Unsere Erfahrungen zeigen – ich hoffe, dass das unsere gemeinsamen Erfahrungen sind –, dass das Konzept zur Windenergienutzung eben nicht am grünen Tisch erarbeitet wurde, sondern in enger Zusammenarbeit mit der Bevölkerung, den Vertreterinnen und Vertretern des Naturschutzes und des Tourismus. Das hat sich ausgezahlt und das wird auch in Zukunft so bleiben. Gerade die Belange der Wohnbebauung wurden beachtet. Dadurch ist das Verständnis vieler Menschen für den Ausbau der integrierten Standorte der Windenergieanlagen in diesem Land sehr ausgeprägt. Ich möchte nur daran erinnern, dass dieses unabhängig von den jeweiligen Regierungsparteien in allen Legislaturperioden geschehen ist. Gerade hier beweist sich, dass Kontinuität und Berechenbarkeit ein Standortvorteil für Mecklenburg-Vorpommern ist, denn in der Koalitionsvereinbarung zwischen SPD und PDS ist der weitere Ausbau der Windenergie nach den bewährten Regeln festgeschrieben. Dazu gehört selbstverständlich, dass man sich bei der Planung darüber Gedanken macht, welche Abstände zum Beispiel zwischen Wohnbebauung und den Windparks einzuhalten sind. Genau das haben wir auch getan.

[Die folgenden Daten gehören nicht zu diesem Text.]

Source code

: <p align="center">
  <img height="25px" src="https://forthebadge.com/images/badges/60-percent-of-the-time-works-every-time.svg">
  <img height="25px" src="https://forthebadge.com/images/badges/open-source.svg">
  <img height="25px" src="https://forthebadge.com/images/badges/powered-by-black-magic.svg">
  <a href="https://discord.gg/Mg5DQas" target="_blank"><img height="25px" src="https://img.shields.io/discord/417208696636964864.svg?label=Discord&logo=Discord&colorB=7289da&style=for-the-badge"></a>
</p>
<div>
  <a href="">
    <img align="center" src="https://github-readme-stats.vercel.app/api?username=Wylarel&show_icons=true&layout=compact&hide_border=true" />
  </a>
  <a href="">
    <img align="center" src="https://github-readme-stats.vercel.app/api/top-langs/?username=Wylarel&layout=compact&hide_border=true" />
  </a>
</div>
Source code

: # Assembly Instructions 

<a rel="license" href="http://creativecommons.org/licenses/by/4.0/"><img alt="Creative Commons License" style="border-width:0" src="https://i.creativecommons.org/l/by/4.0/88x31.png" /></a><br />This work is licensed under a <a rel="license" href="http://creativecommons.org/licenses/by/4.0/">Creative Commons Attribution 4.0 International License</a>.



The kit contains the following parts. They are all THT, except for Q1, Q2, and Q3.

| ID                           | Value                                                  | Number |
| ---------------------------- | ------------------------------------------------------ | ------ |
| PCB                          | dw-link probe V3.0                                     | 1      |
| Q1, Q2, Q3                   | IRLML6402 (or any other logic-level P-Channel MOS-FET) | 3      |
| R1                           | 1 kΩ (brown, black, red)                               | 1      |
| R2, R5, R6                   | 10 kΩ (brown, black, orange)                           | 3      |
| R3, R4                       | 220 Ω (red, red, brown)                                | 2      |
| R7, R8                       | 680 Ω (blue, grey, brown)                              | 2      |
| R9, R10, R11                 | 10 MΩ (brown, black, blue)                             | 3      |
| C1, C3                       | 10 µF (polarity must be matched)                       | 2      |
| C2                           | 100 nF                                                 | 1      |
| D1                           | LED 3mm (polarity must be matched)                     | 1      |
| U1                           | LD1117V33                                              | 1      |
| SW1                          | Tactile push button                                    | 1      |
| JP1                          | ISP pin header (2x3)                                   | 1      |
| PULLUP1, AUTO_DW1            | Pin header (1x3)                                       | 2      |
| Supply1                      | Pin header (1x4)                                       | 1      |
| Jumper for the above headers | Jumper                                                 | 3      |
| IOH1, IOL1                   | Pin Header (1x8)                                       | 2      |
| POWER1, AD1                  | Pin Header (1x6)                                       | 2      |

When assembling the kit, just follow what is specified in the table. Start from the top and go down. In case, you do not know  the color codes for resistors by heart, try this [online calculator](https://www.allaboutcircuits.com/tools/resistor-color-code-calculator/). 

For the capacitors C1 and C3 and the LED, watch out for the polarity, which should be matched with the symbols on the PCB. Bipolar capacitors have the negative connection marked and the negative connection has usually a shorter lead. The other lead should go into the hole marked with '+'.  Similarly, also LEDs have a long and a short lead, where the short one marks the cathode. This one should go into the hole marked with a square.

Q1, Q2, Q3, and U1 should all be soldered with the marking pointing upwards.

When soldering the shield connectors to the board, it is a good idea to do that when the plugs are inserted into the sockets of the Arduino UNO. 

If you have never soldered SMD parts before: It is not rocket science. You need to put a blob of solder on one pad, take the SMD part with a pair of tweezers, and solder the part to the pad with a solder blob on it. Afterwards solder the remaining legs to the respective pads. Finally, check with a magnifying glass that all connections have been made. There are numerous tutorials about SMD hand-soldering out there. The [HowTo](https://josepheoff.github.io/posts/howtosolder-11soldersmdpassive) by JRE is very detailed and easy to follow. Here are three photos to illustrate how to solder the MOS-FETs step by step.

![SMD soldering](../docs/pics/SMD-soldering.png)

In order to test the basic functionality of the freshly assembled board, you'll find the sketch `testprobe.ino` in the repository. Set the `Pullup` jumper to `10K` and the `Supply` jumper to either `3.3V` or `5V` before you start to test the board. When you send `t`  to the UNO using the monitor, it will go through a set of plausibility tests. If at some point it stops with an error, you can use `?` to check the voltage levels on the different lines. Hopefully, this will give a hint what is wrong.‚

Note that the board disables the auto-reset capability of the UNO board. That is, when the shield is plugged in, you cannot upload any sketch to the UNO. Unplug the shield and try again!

Nur es ist so, das haben Sie beschrieben, die technologische Entwicklung geht weiter, die Anlagen werden viel höher und leistungsstärker. Das heißt aber nicht per se, dass sie automatisch lauter werden. Das ist nämlich nicht der Fall. Die großen Rotoren drehen sich langsamer und auch die Technologie zur Vermeidung von Lärm schreitet voran. Hinzu kommt, dass man seinerzeit bei der Planung und Ausweisung von Eignungsgebieten von den lautesten Anlagen mit einem Geräuschpegel von 109 Dezibel an der Nabe des Rotors ausgegangen ist. Das ergab schon damals relativ große Abstände. Die heutigen Anlagen erreichen maximale Werte von 103 Dezibel.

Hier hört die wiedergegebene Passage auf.